The float glass process is the mainstream technology for flat glass production in the world. It was invented by the British Pilkington Brothers in 1959. This process can produce high-quality flat glass with a flat surface and no grinding or polishing. Its basic principle is to continuously flow molten glass from a melting furnace into a tin tank containing molten tin. Since the density of the glass liquid (about 2.5g/cm³) is less than the density of the tin liquid (about 7.3g/cm³), the glass liquid floats on the surface of the tin liquid. Under the combined effect of gravity and surface tension, the glass liquid naturally flattens to form a uniform glass ribbon, and after cooling, it forms a flat glass plate.

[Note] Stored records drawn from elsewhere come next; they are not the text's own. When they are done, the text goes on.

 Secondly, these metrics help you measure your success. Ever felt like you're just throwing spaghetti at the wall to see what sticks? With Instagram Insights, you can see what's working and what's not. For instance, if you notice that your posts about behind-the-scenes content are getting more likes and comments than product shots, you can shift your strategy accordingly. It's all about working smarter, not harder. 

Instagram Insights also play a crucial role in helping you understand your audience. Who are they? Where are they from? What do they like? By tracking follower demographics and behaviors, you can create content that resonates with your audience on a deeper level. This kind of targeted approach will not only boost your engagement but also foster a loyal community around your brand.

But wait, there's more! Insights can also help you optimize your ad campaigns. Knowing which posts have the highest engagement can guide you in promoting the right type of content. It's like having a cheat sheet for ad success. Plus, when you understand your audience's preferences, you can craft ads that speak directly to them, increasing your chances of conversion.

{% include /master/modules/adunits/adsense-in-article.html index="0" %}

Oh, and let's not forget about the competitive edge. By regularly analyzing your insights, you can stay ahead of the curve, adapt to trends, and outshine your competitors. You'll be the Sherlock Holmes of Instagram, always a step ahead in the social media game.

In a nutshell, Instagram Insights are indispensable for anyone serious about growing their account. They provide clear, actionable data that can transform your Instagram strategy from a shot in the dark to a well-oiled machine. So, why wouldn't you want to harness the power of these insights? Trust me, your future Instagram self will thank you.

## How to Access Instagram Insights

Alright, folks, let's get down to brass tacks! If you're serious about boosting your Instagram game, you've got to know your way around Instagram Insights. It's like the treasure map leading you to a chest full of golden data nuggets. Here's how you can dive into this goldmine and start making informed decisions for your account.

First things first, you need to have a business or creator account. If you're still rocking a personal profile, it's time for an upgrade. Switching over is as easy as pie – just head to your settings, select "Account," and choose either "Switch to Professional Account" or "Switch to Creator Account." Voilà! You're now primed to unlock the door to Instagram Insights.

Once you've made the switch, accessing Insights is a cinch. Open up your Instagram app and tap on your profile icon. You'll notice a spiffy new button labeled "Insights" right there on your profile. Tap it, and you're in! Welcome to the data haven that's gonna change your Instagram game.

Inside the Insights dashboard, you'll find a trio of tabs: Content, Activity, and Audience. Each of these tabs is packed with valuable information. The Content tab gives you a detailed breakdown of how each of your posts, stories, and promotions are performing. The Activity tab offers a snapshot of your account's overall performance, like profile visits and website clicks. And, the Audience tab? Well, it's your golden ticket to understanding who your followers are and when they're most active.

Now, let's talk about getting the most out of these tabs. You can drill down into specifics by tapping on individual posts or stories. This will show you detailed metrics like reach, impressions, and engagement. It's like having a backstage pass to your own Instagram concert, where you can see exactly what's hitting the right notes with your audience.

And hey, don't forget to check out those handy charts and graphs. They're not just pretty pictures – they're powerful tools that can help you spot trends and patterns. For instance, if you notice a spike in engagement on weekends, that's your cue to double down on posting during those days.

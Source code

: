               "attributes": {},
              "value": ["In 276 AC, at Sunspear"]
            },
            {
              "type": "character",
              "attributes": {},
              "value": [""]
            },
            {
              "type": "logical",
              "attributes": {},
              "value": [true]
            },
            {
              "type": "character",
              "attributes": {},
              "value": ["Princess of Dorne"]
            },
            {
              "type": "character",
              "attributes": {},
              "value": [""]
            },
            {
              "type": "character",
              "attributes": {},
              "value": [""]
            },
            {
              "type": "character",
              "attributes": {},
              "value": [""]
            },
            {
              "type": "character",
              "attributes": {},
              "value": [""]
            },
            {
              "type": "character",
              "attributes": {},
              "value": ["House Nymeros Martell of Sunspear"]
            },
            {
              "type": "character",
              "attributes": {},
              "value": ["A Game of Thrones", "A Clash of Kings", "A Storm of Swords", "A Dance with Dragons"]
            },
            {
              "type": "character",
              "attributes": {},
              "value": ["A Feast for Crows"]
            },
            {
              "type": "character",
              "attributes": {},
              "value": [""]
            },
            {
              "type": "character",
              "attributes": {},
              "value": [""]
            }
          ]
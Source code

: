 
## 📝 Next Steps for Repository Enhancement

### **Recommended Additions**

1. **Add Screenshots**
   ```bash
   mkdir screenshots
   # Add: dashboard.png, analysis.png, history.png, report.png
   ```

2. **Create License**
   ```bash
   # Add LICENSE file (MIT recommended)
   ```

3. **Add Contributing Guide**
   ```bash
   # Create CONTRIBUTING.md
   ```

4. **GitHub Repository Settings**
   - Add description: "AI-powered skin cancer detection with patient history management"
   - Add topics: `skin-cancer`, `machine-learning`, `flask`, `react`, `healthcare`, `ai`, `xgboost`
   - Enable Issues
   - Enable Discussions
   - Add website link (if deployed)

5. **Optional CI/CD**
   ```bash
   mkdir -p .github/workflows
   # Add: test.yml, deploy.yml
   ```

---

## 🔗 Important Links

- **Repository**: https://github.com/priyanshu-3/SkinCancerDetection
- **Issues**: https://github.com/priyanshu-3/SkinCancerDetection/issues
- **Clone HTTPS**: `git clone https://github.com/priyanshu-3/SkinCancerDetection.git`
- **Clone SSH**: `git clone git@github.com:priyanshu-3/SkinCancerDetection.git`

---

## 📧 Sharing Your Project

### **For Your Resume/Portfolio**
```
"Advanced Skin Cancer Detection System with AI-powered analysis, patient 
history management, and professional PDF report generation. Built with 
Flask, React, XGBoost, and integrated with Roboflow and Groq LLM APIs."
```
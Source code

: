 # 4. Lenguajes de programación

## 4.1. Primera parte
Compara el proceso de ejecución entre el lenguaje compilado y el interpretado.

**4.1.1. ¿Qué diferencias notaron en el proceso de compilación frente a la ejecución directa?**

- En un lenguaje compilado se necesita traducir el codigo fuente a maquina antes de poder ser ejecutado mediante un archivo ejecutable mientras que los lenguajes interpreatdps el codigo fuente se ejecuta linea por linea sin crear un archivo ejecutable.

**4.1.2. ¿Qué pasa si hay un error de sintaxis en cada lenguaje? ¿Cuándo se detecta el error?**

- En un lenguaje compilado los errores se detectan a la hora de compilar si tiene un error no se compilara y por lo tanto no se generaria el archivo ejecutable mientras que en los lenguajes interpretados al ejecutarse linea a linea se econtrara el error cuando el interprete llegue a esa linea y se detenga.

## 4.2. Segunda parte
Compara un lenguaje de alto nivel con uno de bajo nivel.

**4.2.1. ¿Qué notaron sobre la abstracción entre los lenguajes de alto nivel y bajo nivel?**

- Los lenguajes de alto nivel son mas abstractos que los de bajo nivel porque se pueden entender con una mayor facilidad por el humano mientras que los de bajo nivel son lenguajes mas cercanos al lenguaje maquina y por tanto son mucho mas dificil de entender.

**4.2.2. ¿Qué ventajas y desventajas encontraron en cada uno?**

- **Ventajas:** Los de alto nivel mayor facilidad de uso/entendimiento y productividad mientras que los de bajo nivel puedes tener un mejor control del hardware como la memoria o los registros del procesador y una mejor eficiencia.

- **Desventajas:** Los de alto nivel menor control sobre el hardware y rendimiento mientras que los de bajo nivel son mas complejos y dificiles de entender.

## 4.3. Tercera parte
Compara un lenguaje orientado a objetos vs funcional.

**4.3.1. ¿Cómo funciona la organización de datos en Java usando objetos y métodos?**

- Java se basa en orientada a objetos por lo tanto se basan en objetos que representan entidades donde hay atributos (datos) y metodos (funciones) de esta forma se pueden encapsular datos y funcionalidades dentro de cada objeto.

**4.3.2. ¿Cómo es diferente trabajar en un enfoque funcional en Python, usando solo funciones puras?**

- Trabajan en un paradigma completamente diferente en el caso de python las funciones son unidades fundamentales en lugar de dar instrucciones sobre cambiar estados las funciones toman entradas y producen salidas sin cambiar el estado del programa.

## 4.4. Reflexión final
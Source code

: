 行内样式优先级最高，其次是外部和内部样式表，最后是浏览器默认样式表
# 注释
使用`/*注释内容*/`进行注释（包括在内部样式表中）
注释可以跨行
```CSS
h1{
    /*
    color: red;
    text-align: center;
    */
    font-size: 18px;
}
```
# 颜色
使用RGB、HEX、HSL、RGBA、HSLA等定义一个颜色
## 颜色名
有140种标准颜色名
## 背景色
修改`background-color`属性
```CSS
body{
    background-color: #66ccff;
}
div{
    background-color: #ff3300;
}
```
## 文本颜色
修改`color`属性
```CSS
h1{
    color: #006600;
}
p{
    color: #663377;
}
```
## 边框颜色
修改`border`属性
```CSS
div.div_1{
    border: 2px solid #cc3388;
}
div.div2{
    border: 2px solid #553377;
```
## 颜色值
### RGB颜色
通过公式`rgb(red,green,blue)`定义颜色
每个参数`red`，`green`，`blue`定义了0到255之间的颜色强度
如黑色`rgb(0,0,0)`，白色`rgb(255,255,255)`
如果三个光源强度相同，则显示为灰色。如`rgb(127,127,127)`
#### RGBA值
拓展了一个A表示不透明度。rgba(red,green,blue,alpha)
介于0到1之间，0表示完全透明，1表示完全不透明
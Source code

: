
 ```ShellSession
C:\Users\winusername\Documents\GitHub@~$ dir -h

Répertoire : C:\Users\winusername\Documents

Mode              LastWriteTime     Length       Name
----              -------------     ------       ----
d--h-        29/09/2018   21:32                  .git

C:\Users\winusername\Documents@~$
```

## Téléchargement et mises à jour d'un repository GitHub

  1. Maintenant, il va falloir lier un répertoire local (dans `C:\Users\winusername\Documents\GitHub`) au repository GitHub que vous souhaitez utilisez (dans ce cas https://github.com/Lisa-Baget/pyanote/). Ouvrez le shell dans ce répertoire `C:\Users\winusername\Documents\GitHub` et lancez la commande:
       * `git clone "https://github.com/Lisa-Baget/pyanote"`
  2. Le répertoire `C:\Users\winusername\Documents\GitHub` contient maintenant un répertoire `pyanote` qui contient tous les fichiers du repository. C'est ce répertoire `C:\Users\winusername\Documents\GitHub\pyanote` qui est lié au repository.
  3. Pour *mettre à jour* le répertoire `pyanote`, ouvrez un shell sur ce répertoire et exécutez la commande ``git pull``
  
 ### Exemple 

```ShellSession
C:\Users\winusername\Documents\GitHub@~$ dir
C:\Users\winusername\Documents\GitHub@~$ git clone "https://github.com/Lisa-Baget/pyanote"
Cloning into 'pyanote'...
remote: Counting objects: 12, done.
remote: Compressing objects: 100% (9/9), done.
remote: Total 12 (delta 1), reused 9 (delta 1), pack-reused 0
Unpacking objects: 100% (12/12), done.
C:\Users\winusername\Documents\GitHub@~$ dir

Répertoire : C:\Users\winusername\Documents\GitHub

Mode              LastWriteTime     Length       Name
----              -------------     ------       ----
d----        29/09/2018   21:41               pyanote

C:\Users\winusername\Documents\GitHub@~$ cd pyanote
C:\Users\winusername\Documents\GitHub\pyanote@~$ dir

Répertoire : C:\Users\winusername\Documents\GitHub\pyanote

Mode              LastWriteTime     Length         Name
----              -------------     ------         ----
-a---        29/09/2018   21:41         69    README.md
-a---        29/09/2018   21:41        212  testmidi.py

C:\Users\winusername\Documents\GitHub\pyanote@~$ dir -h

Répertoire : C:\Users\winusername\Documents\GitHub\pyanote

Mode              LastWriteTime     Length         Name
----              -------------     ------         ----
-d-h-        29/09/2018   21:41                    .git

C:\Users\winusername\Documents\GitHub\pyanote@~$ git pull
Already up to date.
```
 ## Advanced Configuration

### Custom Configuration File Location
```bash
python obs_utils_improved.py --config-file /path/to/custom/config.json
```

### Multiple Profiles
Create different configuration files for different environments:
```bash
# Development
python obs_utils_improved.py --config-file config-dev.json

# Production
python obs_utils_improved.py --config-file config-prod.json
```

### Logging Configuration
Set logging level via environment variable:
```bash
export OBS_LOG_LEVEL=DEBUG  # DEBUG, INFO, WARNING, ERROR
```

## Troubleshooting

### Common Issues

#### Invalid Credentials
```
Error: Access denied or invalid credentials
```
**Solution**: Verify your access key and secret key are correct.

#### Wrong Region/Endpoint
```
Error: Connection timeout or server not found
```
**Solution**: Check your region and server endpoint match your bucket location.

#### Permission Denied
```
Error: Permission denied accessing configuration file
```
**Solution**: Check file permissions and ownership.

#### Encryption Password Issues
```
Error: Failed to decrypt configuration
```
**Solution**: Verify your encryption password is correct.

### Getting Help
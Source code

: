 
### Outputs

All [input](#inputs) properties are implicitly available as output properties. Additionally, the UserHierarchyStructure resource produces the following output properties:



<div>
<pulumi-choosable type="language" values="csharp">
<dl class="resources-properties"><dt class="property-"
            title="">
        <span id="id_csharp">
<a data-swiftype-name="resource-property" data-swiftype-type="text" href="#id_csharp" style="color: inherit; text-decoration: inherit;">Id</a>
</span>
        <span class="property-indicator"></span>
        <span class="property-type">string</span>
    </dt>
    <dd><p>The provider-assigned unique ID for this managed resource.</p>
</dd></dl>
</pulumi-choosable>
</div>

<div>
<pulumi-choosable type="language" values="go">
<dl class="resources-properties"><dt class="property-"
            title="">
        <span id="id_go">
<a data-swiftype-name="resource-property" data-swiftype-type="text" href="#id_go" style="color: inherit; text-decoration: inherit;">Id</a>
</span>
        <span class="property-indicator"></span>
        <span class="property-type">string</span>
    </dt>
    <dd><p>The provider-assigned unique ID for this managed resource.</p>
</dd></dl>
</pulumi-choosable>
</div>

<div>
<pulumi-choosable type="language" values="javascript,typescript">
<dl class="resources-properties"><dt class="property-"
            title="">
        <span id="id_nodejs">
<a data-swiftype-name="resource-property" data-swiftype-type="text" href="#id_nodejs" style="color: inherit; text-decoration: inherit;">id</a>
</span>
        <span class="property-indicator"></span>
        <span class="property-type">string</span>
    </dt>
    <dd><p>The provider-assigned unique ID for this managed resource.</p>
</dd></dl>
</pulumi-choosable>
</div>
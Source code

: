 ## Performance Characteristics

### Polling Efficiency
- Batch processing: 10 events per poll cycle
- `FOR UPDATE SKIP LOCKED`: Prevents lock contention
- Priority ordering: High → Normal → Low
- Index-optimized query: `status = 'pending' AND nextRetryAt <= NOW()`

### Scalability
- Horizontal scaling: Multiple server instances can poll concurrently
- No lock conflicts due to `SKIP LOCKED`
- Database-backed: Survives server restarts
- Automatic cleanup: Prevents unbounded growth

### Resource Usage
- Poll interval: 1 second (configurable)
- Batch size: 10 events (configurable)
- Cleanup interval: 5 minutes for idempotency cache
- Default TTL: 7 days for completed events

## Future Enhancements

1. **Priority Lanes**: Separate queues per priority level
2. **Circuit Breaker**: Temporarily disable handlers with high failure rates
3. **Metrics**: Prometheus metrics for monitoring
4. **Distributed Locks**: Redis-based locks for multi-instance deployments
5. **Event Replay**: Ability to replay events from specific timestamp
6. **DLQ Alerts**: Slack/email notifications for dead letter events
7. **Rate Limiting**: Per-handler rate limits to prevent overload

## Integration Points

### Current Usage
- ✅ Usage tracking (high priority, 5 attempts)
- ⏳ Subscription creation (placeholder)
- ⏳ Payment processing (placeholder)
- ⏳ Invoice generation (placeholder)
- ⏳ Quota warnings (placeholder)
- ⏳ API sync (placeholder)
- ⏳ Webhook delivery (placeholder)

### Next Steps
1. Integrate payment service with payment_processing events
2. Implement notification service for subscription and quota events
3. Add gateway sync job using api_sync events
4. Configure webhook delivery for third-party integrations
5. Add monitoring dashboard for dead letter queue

The float glass production line mainly consists of a melting furnace, a tin bath, an annealing furnace and cutting equipment. The tin bath is the core equipment for float glass production and is used to complete the glass liquid forming process. In the tin bath, it is necessary to maintain a high temperature (about 1100°C/2000°F) and an inert atmosphere (usually a mixture of nitrogen and hydrogen) to prevent the tin liquid from oxidizing.

 

process of float glass manufacutring

 

Features of Graphite Materials in High Temperature Industry

 

Graphite, an allotrope of carbon, has a unique set of physical and chemical properties that make it an indispensable material in the float glass process:

 

  1. High temperature stability: Graphite can work stably at 3000°C or even higher in an inert atmosphere, far exceeding the operating temperature of the tin bath in the float glass process (about 1100°C).
  2. Excellent thermal conductivity: Graphite has high thermal conductivity and can evenly heat and conduct glass, making it an ideal heat transporter in float glass production. The thermal conductivity of high-purity graphite is more than twice that of ordinary graphite, which is critical in applications that require rapid heat conduction.
  3. Good electrical conductivity: Graphite has good electrical conductivity, which gives it a unique advantage in processes that require electrical heating or electrochemical processing.
  4. Low friction coefficient and self-lubrication: Graphite has a low friction coefficient and good self-lubrication, and can be used as a lubricating material to reduce friction and wear.
  5. Chemical stability: At room temperature, graphite has good chemical stability such as resistance to acids, alkalis, and organic solvents. In particular, high-purity graphite has extremely high chemical stability and hardly reacts with any chemical substances.
  6. Machining performance: Compared with metal materials, graphite has a lower density and excellent machining performance, and can be processed into parts of various complex shapes.
  7. Low thermal expansion rate: Even in the case of rapid temperature increase, the low thermal expansion rate can ensure the dimensional stability of graphite and reduce deformation caused by temperature changes.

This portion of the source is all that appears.